## TASK OBJECTIVE
A line containing "the Otherization scale." appears in the material below. Return exactly every line from the first through that one, and only those.
——
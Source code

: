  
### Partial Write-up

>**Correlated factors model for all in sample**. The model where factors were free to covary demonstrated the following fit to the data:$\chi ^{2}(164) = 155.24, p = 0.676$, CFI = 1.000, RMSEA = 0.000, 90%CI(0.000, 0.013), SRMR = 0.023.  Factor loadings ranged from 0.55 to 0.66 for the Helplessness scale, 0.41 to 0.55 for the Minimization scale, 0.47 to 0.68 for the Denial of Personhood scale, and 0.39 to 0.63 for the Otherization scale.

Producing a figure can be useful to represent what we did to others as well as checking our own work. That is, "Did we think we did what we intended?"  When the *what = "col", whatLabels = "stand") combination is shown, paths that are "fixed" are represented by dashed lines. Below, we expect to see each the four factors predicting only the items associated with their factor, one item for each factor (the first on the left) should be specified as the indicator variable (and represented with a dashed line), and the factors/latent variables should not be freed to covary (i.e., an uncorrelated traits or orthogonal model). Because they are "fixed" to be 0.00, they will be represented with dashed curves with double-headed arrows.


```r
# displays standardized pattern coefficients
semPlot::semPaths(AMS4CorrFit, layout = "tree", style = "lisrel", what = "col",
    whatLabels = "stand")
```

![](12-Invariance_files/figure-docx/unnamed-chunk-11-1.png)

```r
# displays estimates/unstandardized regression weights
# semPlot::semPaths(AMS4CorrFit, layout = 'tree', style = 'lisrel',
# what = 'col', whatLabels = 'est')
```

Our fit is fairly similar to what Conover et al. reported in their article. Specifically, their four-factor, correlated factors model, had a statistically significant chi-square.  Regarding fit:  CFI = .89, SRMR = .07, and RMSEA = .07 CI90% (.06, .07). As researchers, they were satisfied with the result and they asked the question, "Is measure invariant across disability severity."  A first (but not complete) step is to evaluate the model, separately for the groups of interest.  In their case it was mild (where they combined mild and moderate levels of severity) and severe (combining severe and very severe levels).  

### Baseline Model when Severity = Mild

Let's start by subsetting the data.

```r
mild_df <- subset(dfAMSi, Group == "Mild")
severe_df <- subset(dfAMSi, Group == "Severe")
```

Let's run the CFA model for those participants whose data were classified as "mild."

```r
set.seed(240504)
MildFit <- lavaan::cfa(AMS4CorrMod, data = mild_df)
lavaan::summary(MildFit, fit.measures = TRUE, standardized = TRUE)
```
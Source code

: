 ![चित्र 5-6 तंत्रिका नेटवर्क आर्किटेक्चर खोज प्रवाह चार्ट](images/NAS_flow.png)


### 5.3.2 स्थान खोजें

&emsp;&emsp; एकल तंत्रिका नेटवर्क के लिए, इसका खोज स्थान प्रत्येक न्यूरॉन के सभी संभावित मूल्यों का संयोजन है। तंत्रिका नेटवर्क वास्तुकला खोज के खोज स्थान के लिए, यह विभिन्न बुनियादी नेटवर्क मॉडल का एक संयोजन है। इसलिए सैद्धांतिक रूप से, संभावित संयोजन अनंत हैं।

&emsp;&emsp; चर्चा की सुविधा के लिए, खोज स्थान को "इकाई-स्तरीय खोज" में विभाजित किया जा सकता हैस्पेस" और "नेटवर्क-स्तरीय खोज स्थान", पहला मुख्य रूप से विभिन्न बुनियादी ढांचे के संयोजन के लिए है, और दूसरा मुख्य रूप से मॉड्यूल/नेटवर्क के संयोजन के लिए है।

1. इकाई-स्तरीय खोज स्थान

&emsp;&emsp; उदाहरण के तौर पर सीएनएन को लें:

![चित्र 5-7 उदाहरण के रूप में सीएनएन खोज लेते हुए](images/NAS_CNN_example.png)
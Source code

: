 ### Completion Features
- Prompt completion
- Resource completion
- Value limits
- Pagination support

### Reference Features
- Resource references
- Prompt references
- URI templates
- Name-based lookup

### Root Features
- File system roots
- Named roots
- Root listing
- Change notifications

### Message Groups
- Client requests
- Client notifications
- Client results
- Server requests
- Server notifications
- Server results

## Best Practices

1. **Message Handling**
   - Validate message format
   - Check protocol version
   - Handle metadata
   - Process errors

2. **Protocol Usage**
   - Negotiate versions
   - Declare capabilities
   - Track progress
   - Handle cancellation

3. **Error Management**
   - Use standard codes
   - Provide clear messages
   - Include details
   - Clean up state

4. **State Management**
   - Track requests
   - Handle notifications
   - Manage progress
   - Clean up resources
——
## TASK ANSWER
Source code

:  
### Partial Write-up

>**Correlated factors model for all in sample**. The model where factors were free to covary demonstrated the following fit to the data:$\chi ^{2}(164) = 155.24, p = 0.676$, CFI = 1.000, RMSEA = 0.000, 90%CI(0.000, 0.013), SRMR = 0.023.  Factor loadings ranged from 0.55 to 0.66 for the Helplessness scale, 0.41 to 0.55 for the Minimization scale, 0.47 to 0.68 for the Denial of Personhood scale, and 0.39 to 0.63 for the Otherization scale.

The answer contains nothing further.